Leture 3 Flashcards
(67 cards)
How is the History of Hedge funds?
- in 1949, Alfred Winslow Jones invented hedged fund
- aim: protect from downside market risk, by short-selling stocks
- borrowed capital to increase his positions (leverage)
- his funds increased by 670% between 1955 - 1965
- same year: Richard Donchian established the first commodity trading advisor that traded futures based on moving average trend detection
What are the drivers of hedge fund returns
What are Hedge funds?
What different Styles do exist in Hedgefund? What what are the underlying Strategies?
Relative value: What are Key characteristics?
- Exploit price differences between two similar or related instruments
- Mostly operate within fixed income space
- Rely on a wide variety of fundamental and quantitative models
Relative value: What are key return drivers?
- corporate activity
- manager skill in researching and picking thos events that are most likely to reach completion is the key element
Relative value: What are the key risk drivers?
- Illiquidity - although a source of return, it can make it difficult to unwind position
- the highly leveraged nature can cause serious losses in times of adverse markets or in the case of wrong trading decisions
Relative value: Asset Class overview, what are some examples?
- convertible bond arbitrage
- fixed income arbitrage
- EMN & Stat Arb
- Multi-strategy
Event driven: What are Key characteristics?
- Focus opportunities arising from corporate transaction events
- uncertainty about such events create mis-pricings, which they can exploit
- generally use stocks / derivates as their tools
Event driven: What are the Key return drivers?
- corporate activity
- manager skill in researching and picking those events that are most likely to reach completion is the key element
Event driven: What are the Key risk drivers?
- Transaction risk is the primary risk
- once invested in a deal, should the deal fall apart, the manager risks losing significant capital
- sudden market downturns can lead deals to fall apart
Event driven: What are some examples?
- merger arbitrage
- special situations
- distressed debt
- activist and Multi-Strategy
Tactical Trading: What are the key characteristics?
- opportunistic managers that invest in emerging trends across asset classes.
- make use of the full spectrum of available instruments to exploit htese trends.
- most use relatitvely liquid instruments
- historically generate excellent returns in times of greater market volatility and/or illiquidity
Tactical Trading: What are the key return drivers?
- The univers of macro / trading hedge fund investment opportunities and approaches is very broad
- manager skill is paramount to a successful strategy
Tactical Trading: What are the key risk drivers?
- Illiquidity - although a source of return, it can make it difficult to unwind positions
- The highly leveraged nature can cause serious losses in times of adverse markets or in case of a wrong trading decisions
Tactical Trading: What are some examples?
- Systematic traders
- Discretionary macro
Directional: What are some Key characteristics?
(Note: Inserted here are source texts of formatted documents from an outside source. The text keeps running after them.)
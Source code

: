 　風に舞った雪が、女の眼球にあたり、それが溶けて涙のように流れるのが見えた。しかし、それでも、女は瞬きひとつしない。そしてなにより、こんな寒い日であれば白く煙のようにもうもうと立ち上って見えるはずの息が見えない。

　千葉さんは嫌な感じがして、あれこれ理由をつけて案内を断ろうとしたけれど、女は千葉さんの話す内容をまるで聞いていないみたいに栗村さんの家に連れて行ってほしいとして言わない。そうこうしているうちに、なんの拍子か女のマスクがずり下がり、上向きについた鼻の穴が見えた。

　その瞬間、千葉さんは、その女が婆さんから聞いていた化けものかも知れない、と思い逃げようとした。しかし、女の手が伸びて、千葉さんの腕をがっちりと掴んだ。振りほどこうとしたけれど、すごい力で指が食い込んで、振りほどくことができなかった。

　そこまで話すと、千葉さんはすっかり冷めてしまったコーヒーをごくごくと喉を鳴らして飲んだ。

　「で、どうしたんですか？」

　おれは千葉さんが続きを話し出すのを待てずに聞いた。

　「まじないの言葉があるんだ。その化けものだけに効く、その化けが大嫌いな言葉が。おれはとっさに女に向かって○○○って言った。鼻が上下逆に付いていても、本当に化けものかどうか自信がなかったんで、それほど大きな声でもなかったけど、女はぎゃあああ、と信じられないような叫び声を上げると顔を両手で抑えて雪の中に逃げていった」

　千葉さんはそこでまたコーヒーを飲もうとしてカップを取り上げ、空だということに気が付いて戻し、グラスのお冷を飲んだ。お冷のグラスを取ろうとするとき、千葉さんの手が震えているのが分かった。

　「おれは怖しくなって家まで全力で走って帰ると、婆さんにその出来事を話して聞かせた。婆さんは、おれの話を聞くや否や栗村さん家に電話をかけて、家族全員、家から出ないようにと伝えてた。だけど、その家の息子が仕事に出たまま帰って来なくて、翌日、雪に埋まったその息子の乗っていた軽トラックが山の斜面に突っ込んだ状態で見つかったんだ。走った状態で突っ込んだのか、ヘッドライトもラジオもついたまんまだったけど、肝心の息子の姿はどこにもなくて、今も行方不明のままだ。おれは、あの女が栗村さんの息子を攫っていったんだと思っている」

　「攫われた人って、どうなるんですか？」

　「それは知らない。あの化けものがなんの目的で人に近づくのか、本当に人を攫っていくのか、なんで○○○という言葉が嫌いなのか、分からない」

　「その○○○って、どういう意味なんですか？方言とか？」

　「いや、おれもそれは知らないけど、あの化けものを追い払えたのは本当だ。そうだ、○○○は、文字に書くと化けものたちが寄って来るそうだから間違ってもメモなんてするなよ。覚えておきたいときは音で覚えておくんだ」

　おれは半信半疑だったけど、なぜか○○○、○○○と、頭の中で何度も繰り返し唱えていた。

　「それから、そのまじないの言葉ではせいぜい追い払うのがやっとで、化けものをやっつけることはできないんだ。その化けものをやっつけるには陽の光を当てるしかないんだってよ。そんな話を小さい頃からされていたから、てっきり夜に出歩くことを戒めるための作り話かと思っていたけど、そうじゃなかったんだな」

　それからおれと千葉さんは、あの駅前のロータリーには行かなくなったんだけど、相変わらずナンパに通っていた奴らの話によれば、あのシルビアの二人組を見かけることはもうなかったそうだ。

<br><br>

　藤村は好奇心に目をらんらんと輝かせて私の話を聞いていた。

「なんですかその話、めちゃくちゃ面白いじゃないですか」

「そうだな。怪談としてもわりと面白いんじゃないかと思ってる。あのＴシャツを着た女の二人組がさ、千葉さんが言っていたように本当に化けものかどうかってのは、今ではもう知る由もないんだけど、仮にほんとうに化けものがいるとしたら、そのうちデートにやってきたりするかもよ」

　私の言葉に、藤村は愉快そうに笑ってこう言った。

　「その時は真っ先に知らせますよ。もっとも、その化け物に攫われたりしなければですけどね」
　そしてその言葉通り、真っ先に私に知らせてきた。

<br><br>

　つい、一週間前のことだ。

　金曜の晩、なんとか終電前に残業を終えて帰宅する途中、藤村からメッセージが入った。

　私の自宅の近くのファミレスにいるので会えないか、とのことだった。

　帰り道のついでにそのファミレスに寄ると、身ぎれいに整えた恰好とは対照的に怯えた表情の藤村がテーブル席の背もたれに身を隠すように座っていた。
- the oldest hedge fund investment style
- promising equities and/or equity derivatives are purchased
- to hedge the investment, less promising stocks are shorted
Directional: What are some key return drivers?
- stock selection is the primary driver, hence manager skill is paramount
- market movements and company specific factors such as earnings, market sentiment or equity multiples
Directional: What are some key risk drivers?
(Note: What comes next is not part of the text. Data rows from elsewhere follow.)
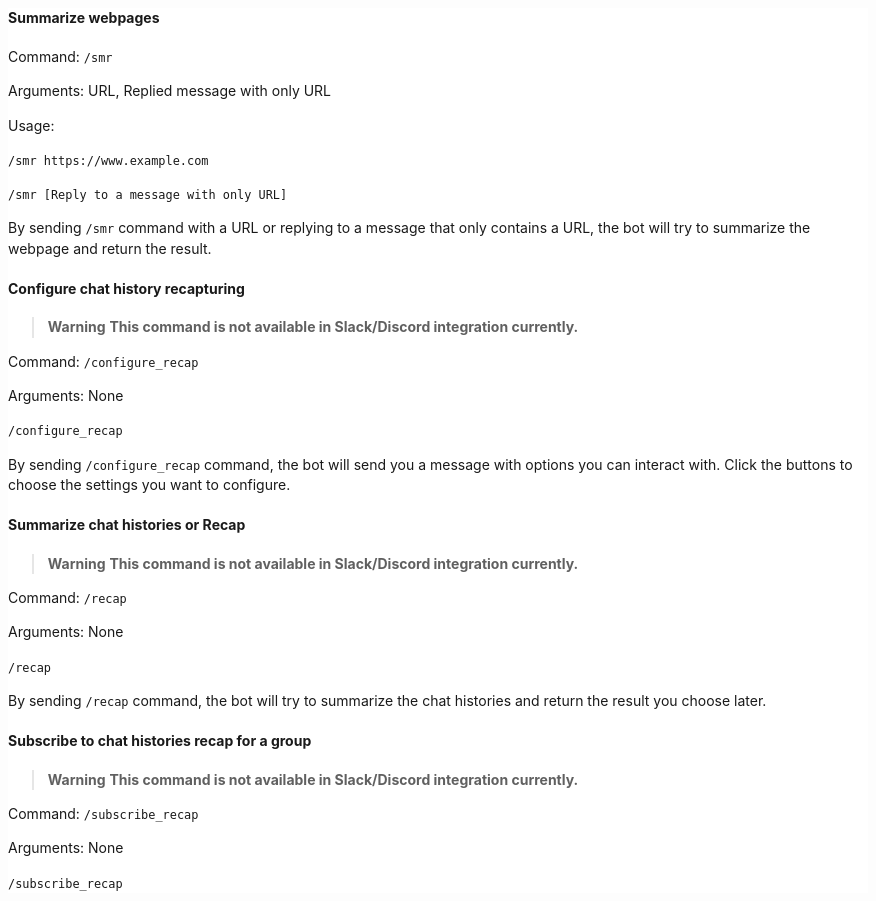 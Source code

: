 #### Summarize webpages

Command: `/smr`

Arguments: URL, Replied message with only URL

Usage:

```txt
/smr https://www.example.com
```

```txt
/smr [Reply to a message with only URL]
```

By sending `/smr` command with a URL or replying to a message that only contains a URL, the bot will try to summarize the webpage and return the result.

#### Configure chat history recapturing

> **Warning**
> **This command is not available in Slack/Discord integration currently.**

Command: `/configure_recap`

Arguments: None

```txt
/configure_recap
```

By sending `/configure_recap` command, the bot will send you a message with options you can interact with. Click the buttons to choose the settings you want to configure.

#### Summarize chat histories or Recap

> **Warning**
> **This command is not available in Slack/Discord integration currently.**

Command: `/recap`

Arguments: None

```txt
/recap
```

By sending `/recap` command, the bot will try to summarize the chat histories and return the result you choose later.

#### Subscribe to chat histories recap for a group

> **Warning**
> **This command is not available in Slack/Discord integration currently.**

Command: `/subscribe_recap`

Arguments: None

```txt
/subscribe_recap
```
- manager selection is paramount as stock selection is so important
- stock market sentiment, especially bear sentiment
- Liquidity can be a concern for those trading mid or small caps
Directional: What are some examples?
- long / short
- regional focus
- market sector or factor focused
- long or short bias
What is the difference between systematic and discretionary trading?
What are some quantitative strategies?
Trend following strategies
- Initially, easiest and simplest to apply as they do not make predictions or forecast prices
- Based on occurrence of desirable trend
Trading Range (Mean Reversion)
- Strategy based on the idea that stocks and assets revert to their mean periodically
- Algorithms place traders when the price breaks in and out of its predefined range
Arbitrage Opportunities
- Buying and selling related instruments simultaneously
- Takes advantage of prices differing in two instruments or markets
Execution: Volume Weighted Average Price
- Breaking up large orders, releases smaller chunks into the market based on stock profile
- Relies on the stock’s historical volume profiles and aims to execute close to this VWAP
What is momentum in finance?
- Momentum is the tendency for rising asset prices to rise further and falling prices to keep falling.
- It is a market anomaly difficult to explain using traditional finance theories.
- Often attributed to cognitive biases (behavioral economics) or underreaction to new information.
What is cross-sectional momentum?
- Stocks are ranked by performance during a formation period.
- Top-performing stocks (e.g., top 33%) go into the winner portfolio.
- Worst-perorming stocks (e.g., bottom 33%) go into the loser portfolio.